■ Exercise requirements:
For each line below that holds "notes", return the line as it stands.

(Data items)
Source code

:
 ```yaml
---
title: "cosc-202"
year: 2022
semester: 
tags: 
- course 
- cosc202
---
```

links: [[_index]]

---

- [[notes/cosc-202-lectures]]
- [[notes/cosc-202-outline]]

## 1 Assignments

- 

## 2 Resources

■ Task answer:
- [[notes/cosc-202-lectures]]
- [[notes/cosc-202-outline]]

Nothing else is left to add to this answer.